- **Source texts of formatted documents**:
+ + +
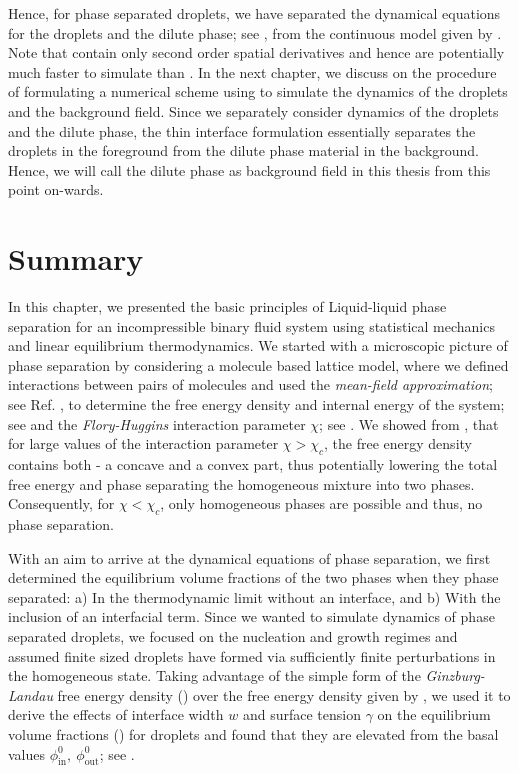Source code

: Hence, for phase separated droplets, we have separated the dynamical equations for the droplets and the dilute phase; see , from the continuous model given by .
Note that  contain only second order spatial derivatives and hence are potentially much faster to simulate than .
In the next chapter, we discuss on the procedure of formulating a numerical scheme using  to simulate the dynamics of the droplets and the background field.
Since we separately consider dynamics of the droplets and the dilute phase, the thin interface formulation essentially separates the droplets in the foreground from the dilute phase material in the background. 
Hence, we will call the dilute phase as background field in this thesis from this point on-wards. 

\section{Summary}

In this chapter, we presented the basic principles of Liquid-liquid phase separation for an incompressible binary fluid system using statistical mechanics and linear equilibrium thermodynamics. 
We started with a microscopic picture of phase separation by considering a molecule based lattice model, where we defined interactions between pairs of molecules and used the \textit{mean-field approximation}; see Ref. \cite{Review2019}, to determine the free energy density and internal energy of the system; see  and the \textit{Flory-Huggins} interaction parameter $\chi$; see .
We showed from , that for large values of the interaction parameter $\chi > \chi_c$, the free energy density contains both - a concave and a convex part, thus potentially lowering the total free energy and phase separating the homogeneous mixture into two phases. 
Consequently, for $\chi < \chi_c$, only homogeneous phases are possible and thus, no phase separation.

With an aim to arrive at the dynamical equations of phase separation, we first determined the equilibrium volume fractions of the two phases when they phase separated: a) In the thermodynamic limit without an interface, and b) With the inclusion of an interfacial term.
Since we wanted to simulate dynamics of phase separated droplets, we 
focused on the nucleation and growth regimes and assumed finite sized droplets have formed via sufficiently finite perturbations in the homogeneous state.
Taking advantage of the simple form of the \textit{Ginzburg-Landau} free energy density () over the free energy density given by , we used it to derive the effects of interface width $w$ and surface tension $\gamma$ on the equilibrium volume fractions () for droplets and found that they are elevated from the basal values $\phi^0_\mathrm{in},~\phi^0_\mathrm{out}$; see .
+ + +
Using the data above, reproduce exactly the lines from the line that contains "Since we separately" through the line that contains "In this chapter, we", including both.

- **TASK OUTPUT**:
Since we separately consider dynamics of the droplets and the dilute phase, the thin interface formulation essentially separates the droplets in the foreground from the dilute phase material in the background. 
Hence, we will call the dilute phase as background field in this thesis from this point on-wards. 

\section{Summary}

In this chapter, we presented the basic principles of Liquid-liquid phase separation for an incompressible binary fluid system using statistical mechanics and linear equilibrium thermodynamics. 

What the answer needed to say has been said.